[YOUR TASK]:
For the entries below, the expected answer is the line with "Codeforces is a", the line with "for current problem", and every line between them, exactly as written, and nothing more.

(Pictures paired with source code)
__________

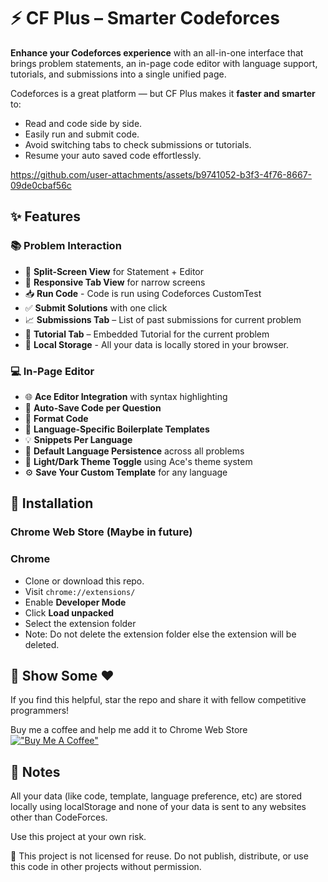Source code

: # ⚡ CF Plus – Smarter Codeforces

**Enhance your Codeforces experience** with an all-in-one interface that brings problem statements, an in-page code editor with language support, tutorials, and submissions into a single unified page.

Codeforces is a great platform — but CF Plus makes it **faster and smarter** to:

* Read and code side by side.
* Easily run and submit code.
* Avoid switching tabs to check submissions or tutorials.
* Resume your auto saved code effortlessly.

https://github.com/user-attachments/assets/b9741052-b3f3-4f76-8667-09de0cbaf56c

## ✨ Features

### 📚 Problem Interaction

* 📄 **Split-Screen View** for Statement + Editor
* 📱 **Responsive Tab View** for narrow screens
* 📥 **Run Code** - Code is run using Codeforces CustomTest
* ✅ **Submit Solutions** with one click
* 📈 **Submissions Tab** – List of past submissions for current problem
* 📘 **Tutorial Tab** – Embedded Tutorial for the current problem
* 🛅 **Local Storage** - All your data is locally stored in your browser.

### 💻 In-Page Editor

* 🌐 **Ace Editor Integration** with syntax highlighting
* 💾 **Auto-Save Code per Question**
* 📝 **Format Code**
* 🧠 **Language-Specific Boilerplate Templates**
* 💡 **Snippets Per Language** 
* 🧩 **Default Language Persistence** across all problems
* 🎨 **Light/Dark Theme Toggle** using Ace's theme system
* ⚙️ **Save Your Custom Template** for any language


## 🔧 Installation

###  Chrome Web Store (Maybe in future)

### Chrome

* Clone or download this repo.
* Visit `chrome://extensions/`
* Enable **Developer Mode**
* Click **Load unpacked**
* Select the extension folder
* Note: Do not delete the extension folder else the extension will be deleted.

## 🌟 Show Some ❤️

If you find this helpful, star the repo and share it with fellow competitive programmers!

Buy me a coffee and help me add it to Chrome Web Store
[!["Buy Me A Coffee"](https://www.buymeacoffee.com/assets/img/custom_images/orange_img.png)](https://www.buymeacoffee.com/kanav67)

## 📄 Notes

All your data (like code, template, language preference, etc) are stored locally using localStorage and none of your data is sent to any websites other than CodeForces.

Use this project at your own risk.

🛑 This project is not licensed for reuse. Do not publish, distribute, or use this code in other projects without permission.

__________

[FINISHED TASK]:
Codeforces is a great platform — but CF Plus makes it **faster and smarter** to:

* Read and code side by side.
* Easily run and submit code.
* Avoid switching tabs to check submissions or tutorials.
* Resume your auto saved code effortlessly.

https://github.com/user-attachments/assets/b9741052-b3f3-4f76-8667-09de0cbaf56c

## ✨ Features

### 📚 Problem Interaction

* 📄 **Split-Screen View** for Statement + Editor
* 📱 **Responsive Tab View** for narrow screens
* 📥 **Run Code** - Code is run using Codeforces CustomTest
* ✅ **Submit Solutions** with one click
* 📈 **Submissions Tab** – List of past submissions for current problem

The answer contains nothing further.